* **Assignment**: Everything from the first line of the material below through the line containing "in JPEG Decoding**" is to be printed exactly, and nothing more.

* **Task data**:

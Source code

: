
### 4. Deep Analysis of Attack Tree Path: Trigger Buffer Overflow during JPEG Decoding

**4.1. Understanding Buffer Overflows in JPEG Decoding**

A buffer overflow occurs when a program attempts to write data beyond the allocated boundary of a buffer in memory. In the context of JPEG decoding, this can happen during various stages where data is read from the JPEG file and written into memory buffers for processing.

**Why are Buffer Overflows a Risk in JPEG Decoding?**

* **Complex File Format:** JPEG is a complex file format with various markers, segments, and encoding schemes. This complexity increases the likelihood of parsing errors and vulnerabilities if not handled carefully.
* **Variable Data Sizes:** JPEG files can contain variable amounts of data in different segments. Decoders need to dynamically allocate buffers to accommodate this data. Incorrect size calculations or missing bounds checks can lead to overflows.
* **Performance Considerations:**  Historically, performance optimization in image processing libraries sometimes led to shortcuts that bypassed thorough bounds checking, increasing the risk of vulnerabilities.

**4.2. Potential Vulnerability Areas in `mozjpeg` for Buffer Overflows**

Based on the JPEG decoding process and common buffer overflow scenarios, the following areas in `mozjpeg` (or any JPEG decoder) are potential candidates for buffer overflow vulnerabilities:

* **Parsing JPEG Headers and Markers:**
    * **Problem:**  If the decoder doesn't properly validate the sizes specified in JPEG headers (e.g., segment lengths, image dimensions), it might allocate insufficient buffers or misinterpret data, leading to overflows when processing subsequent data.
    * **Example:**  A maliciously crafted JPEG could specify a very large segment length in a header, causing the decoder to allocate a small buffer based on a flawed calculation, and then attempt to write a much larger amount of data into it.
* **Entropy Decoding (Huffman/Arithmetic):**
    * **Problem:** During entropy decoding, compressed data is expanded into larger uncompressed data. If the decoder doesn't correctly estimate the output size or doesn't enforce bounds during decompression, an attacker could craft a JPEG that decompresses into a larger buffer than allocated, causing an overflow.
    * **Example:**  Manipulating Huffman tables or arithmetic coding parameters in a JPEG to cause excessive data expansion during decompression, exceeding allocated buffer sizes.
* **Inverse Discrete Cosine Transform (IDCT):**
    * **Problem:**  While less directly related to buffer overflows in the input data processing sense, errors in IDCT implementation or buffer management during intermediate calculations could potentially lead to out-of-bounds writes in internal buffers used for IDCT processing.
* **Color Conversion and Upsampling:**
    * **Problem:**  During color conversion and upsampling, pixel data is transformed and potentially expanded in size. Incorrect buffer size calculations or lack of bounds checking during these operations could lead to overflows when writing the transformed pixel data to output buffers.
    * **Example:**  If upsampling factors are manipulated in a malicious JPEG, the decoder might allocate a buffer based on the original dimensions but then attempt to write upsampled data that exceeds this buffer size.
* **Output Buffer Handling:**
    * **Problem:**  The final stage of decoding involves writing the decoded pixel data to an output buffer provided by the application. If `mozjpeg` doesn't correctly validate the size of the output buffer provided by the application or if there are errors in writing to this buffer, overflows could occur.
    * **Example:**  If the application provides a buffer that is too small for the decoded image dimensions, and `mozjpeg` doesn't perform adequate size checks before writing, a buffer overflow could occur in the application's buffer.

* **Written response**:
Source code

:
### 4. Deep Analysis of Attack Tree Path: Trigger Buffer Overflow during JPEG Decoding

**4.1. Understanding Buffer Overflows in JPEG Decoding**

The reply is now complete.